[Material provided]
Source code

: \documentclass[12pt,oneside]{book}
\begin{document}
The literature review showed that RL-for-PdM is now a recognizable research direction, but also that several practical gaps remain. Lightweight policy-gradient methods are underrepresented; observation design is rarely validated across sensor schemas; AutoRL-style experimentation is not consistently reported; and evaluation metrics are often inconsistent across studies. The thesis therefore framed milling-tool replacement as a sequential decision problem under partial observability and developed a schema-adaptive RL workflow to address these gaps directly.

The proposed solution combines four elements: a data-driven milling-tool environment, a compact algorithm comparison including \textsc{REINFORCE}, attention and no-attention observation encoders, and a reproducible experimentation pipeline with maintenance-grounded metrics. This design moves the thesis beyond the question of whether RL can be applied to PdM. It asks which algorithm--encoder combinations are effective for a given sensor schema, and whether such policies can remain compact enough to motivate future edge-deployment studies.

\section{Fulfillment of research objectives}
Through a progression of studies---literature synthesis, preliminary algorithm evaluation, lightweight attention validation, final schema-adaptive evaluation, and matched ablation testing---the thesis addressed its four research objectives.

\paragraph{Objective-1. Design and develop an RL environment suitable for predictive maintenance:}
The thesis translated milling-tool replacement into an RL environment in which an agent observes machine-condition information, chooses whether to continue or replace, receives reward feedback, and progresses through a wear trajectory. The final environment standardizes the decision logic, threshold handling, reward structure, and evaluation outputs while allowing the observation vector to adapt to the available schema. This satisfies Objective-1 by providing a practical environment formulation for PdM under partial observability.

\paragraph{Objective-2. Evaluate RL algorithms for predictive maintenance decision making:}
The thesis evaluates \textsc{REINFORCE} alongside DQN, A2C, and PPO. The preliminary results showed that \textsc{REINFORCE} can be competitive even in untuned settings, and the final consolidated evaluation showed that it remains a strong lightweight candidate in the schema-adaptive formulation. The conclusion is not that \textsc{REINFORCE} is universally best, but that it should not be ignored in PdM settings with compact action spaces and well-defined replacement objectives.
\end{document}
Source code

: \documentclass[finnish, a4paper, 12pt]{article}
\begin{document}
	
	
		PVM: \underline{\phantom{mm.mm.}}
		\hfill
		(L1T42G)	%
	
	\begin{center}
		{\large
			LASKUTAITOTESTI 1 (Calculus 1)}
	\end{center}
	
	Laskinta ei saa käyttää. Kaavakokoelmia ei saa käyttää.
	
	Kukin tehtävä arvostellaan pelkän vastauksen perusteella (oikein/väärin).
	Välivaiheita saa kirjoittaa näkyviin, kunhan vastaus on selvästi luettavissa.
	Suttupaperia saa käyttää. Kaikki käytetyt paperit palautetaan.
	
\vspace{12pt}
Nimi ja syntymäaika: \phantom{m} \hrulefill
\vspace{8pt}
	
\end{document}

[The task] Beginning with the line containing "The thesis translated" in the material above, copy every line exactly until you have copied the line containing "Evaluate RL algorithms".

[Completed task]
The thesis translated milling-tool replacement into an RL environment in which an agent observes machine-condition information, chooses whether to continue or replace, receives reward feedback, and progresses through a wear trajectory. The final environment standardizes the decision logic, threshold handling, reward structure, and evaluation outputs while allowing the observation vector to adapt to the available schema. This satisfies Objective-1 by providing a practical environment formulation for PdM under partial observability.

\paragraph{Objective-2. Evaluate RL algorithms for predictive maintenance decision making:}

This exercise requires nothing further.